Kita tentu berharap tulisan kita bukan cuma dibaca, melainkan juga direspons. Katanya, ukuran keberhasilan komunikasi di era digital yang interaktif ini ialah respons. Di antara kolom saya tentang korona, yang paling banyak direspons barangkali yang berjudul “Berdoa”.

Kolom ini bercerita tentang efektivitas berdoa dalam menghadapi korona. Ada pembaca yang langsung menelepon saya. Ada yang merespons dengan memotret kolom saya di koran dan mengirimkannya melalui aplikasi pertukaran pesan langsung ke saya atau ke grup yang saya ada di dalamnya. Ada pula yang membagi tulisan saya di media sosial.

Bila mendapat respons memadai, saya biasanya baru berani membagi tulisan saya di grup aplikasi pertukaran pesan yang saya ikuti.
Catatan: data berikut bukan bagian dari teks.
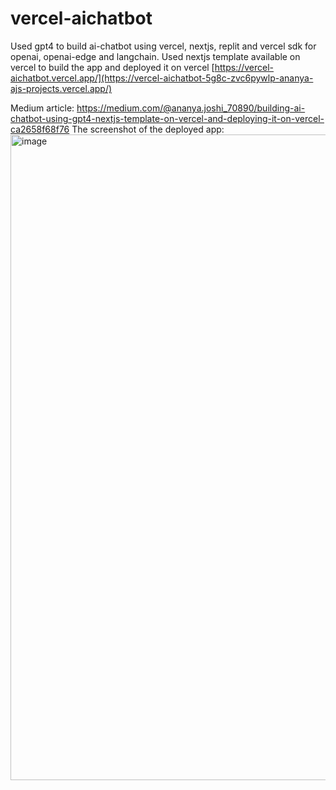 # vercel-aichatbot

Used gpt4 to build ai-chatbot using vercel, nextjs, replit and vercel sdk for openai, openai-edge and langchain.
Used nextjs template available on vercel to build the app and deployed it on vercel
[https://vercel-aichatbot.vercel.app/](https://vercel-aichatbot-5g8c-zvc6pywlp-ananya-ajs-projects.vercel.app/)

Medium article: https://medium.com/@ananya.joshi_70890/building-ai-chatbot-using-gpt4-nextjs-template-on-vercel-and-deploying-it-on-vercel-ca2658f68f76
The screenshot of the deployed app:
<img width="1033" alt="image" src="https://github.com/Ananya-AJ/vercel-aichatbot/assets/111623197/318587b6-1097-4367-bc16-9bedb8b1c37c">


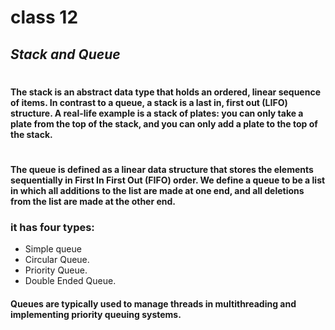 # class 12
## _Stack and Queue_
#
#### The stack is an abstract data type that holds an ordered, linear sequence of items. In contrast to a queue, a stack is a last in, first out (LIFO) structure. A real-life example is a stack of plates: you can only take a plate from the top of the stack, and you can only add a plate to the top of the stack.
#
#### The queue is defined as a linear data structure that stores the elements sequentially in First In First Out (FIFO) order. We define a queue to be a list in which all additions to the list are made at one end, and all deletions from the list are made at the other end.
### it has four types:
* Simple queue
* Circular Queue.
* Priority Queue.
* Double Ended Queue.

#### Queues are typically used to manage threads in multithreading and implementing priority queuing systems.
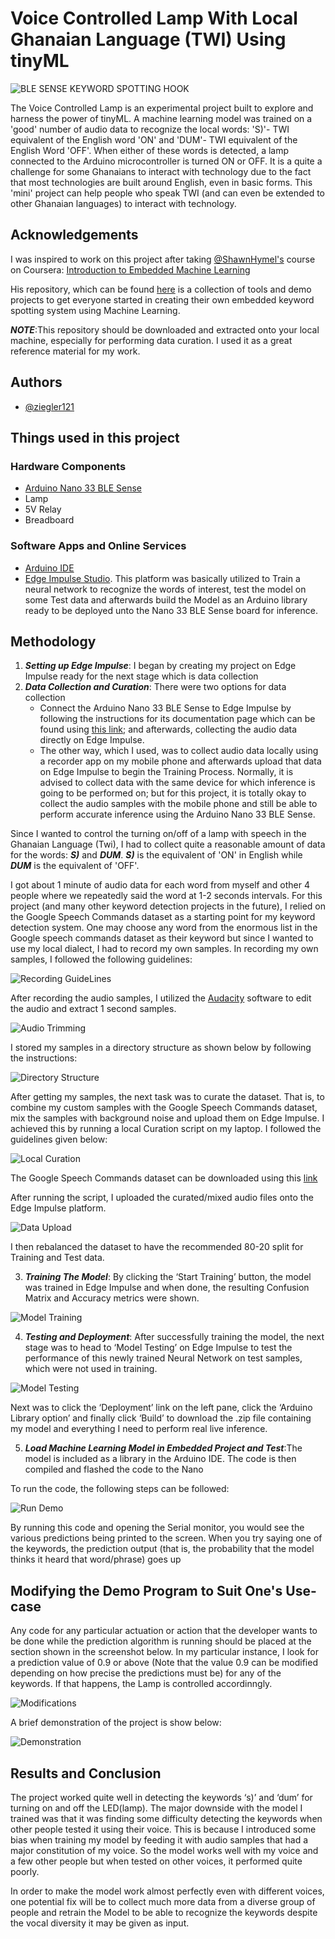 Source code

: 
# Voice Controlled Lamp With Local Ghanaian Language (TWI) Using tinyML
![BLE SENSE KEYWORD SPOTTING HOOK](images/Nano33BLESense-VoiceControlledLED_hookup.JPG)

The Voice Controlled Lamp is an experimental project built to explore and harness the power of tinyML. A machine learning model was trained on a 'good' number of audio data to recognize the local words: 'S)'- TWI equivalent of the English word 'ON' and 'DUM'- TWI equivalent of the English Word 'OFF'. When either of these words is detected, a lamp connected to the Arduino microcontroller is turned ON or OFF. 
It is a quite a challenge for some Ghanaians to interact with technology due to the fact that most technologies are built around English, even in basic forms. This 'mini' project can help people who speak TWI (and can even be extended to other Ghanaian languages) to interact with technology.


## Acknowledgements
I was inspired to work on this project after taking [@ShawnHymel's](https://github.com/ShawnHymel) course on Coursera: [Introduction to Embedded Machine Learning](https://coursera.org/share/4e592ef014e55f51cb7cbd029be1fa7a)

His repository, which can be found [here](https://github.com/ShawnHymel/ei-keyword-spotting) is a collection of tools and demo projects to get everyone started in creating their own embedded keyword spotting system using Machine Learning. 

***NOTE***:This repository should be downloaded and extracted onto your local machine, especially for performing data curation. 
I used it as a great reference material for my work.


## Authors

- [@ziegler121](https://www.github.com/ziegler121)

## Things used in this project
### Hardware Components
- [Arduino Nano 33 BLE Sense](https://www.github.com/ziegler121)
- Lamp
- 5V Relay
- Breadboard

### Software Apps and Online Services
- [Arduino IDE](https://www.arduino.cc/en/software)
- [Edge Impulse Studio](https://www.edgeimpulse.com/). This platform was basically utilized to Train a neural network to recognize the words of interest, test the model on some Test data and afterwards build the Model as an Arduino library ready to be deployed unto the Nano 33 BLE Sense board for inference.

## Methodology
1. ***Setting up Edge Impulse***: I began by creating my project on Edge Impulse ready for the next stage which is data collection
2. ***Data Collection and Curation***: There were two options for data collection
   - Connect the Arduino Nano 33 BLE Sense to Edge Impulse by following the instructions for its documentation page which can be found using [this link](https://docs.edgeimpulse.com/docs/development-platforms/officially-supported-mcu-targets/arduino-nano-33-ble-sense); and afterwards, collecting the audio data directly on Edge Impulse.
   - The other way, which I used, was to collect audio data locally using a recorder app on my mobile phone and afterwards upload that data on Edge Impulse to begin the Training Process. Normally, it is advised to collect data with the same device for which inference is going to be performed on; but for this project, it is totally okay to collect the audio samples with the mobile phone and still be able to perform accurate inference using the Arduino Nano 33 BLE Sense.
  
Since I wanted to control the turning on/off of a lamp with speech in the Ghanaian Language (Twi), I had to collect quite a reasonable amount of data for the words: ***S)*** and ***DUM***. ***S)*** is the equivalent of 'ON' in English while ***DUM*** is the equivalent of 'OFF'.

I got about 1 minute of audio data for each word from myself and other 4 people where we repeatedly said the word at 1-2 seconds intervals.
For this project (and many other keyword detection projects in the future), I relied on the Google Speech Commands dataset as a starting point for my keyword detection system. One may choose any word from the enormous list in the Google speech commands dataset as their keyword but since I wanted to use my local dialect, I had to record my own samples.
In recording my own samples, I followed the following guidelines:

![Recording GuideLines](images/recording_guidelines.PNG)

After recording the audio samples, I utilized the [Audacity](https://www.audacityteam.org/) software to edit the audio and extract 1 second samples.

![Audio Trimming](images/audio_cutting.PNG)

I stored my samples in a directory structure as shown below by following the instructions:

![Directory Structure](images/directory_structure.PNG)

After getting my samples, the next task was to curate the dataset. That is, to combine my custom samples with the Google Speech Commands dataset, mix the samples with background noise and upload them on Edge Impulse. I achieved this by running a local Curation script on my laptop. I followed the guidelines given below:

![Local Curation](images/local_curation_instructions.PNG)

The Google Speech Commands dataset can be downloaded using this [link](http://download.tensorflow.org/data/speech_commands_v0.02.tar.gz)

After running the script, I uploaded the curated/mixed audio files onto the Edge Impulse platform.

![Data Upload](images/data_upload.PNG)

I then rebalanced the dataset to have the recommended 80-20 split for Training and Test data.

3. ***Training The Model***: By clicking the ‘Start Training’ button, the model was trained in Edge Impulse and when done, the resulting Confusion Matrix and Accuracy metrics were shown.

![Model Training](images/model_training.PNG)

4. ***Testing and Deployment***: After successfully training the model, the next stage was to head to ‘Model Testing’ on Edge Impulse to test the performance of this newly trained Neural Network on test samples, which were not used in training.

![Model Testing](images/test_voice_model.PNG)

Next was to click the ‘Deployment’ link on the left pane, click the ‘Arduino Library option’ and finally click ‘Build’ to download the .zip file containing my model and everything I need to perform real live inference.

5. ***Load Machine Learning Model in Embedded Project and Test***:The model is included as a library in the Arduino IDE. The code is then compiled and flashed the code to the Nano

To run the code, the following steps can be followed:

![Run Demo](images/run_demo_keyword.PNG)

By running this code and opening the Serial monitor, you would see the various predictions being printed to the screen. When you try saying one of the keywords, the prediction output (that is, the probability that the model thinks it heard that word/phrase) goes up

## Modifying the Demo Program to Suit One's Use-case
Any code for any particular actuation or action that the developer wants to be done while the prediction algorithm is running should be placed at the section shown in the screenshot below. 
In my particular instance, I look for a prediction value of 0.9 or above (Note that the value 0.9 can be modified depending on how precise the predictions must be) for any of the keywords. If that happens, the Lamp is controlled accordinngly.

![Modifications](images/modification.JPG)

A brief demonstration of the project is show below:

![Demonstration](images/demonstration.gif)

## Results and Conclusion
The project worked quite well in detecting the keywords ‘s)’ and ‘dum’ for turning on and off the LED(lamp). 
The major downside with the model I trained was that it was finding some difficulty detecting the keywords when other people tested it using their voice. 
This is because I introduced some bias when training my model by feeding it with audio samples that had a major constitution of my voice. So the model works well with my voice and a few other people but when tested on other voices, it performed quite poorly. 

In order to make the model work almost perfectly even with different voices, one potential fix will be to collect much more data from a diverse group of people and retrain the Model to be able to recognize the keywords despite the vocal diversity it may be given as input.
Respons terhadap tulisan tulisan berjudul “Berdoa” itu beragam. Ada yang berkomentar gaya menulis saya membuat orang ingin membaca sampai tuntas. Ada yang mengutip penggalan tulisan saya ketika dia berdiskusi di grup aplikasi pertukaran pesan. Seorang teman di Medan berkomentar begini: "Ya ...dah ku baca. Kalau tak tuntas bacanya, bisa marah memag. Lembut ngayunnya, tapi kenak 2 liang juga."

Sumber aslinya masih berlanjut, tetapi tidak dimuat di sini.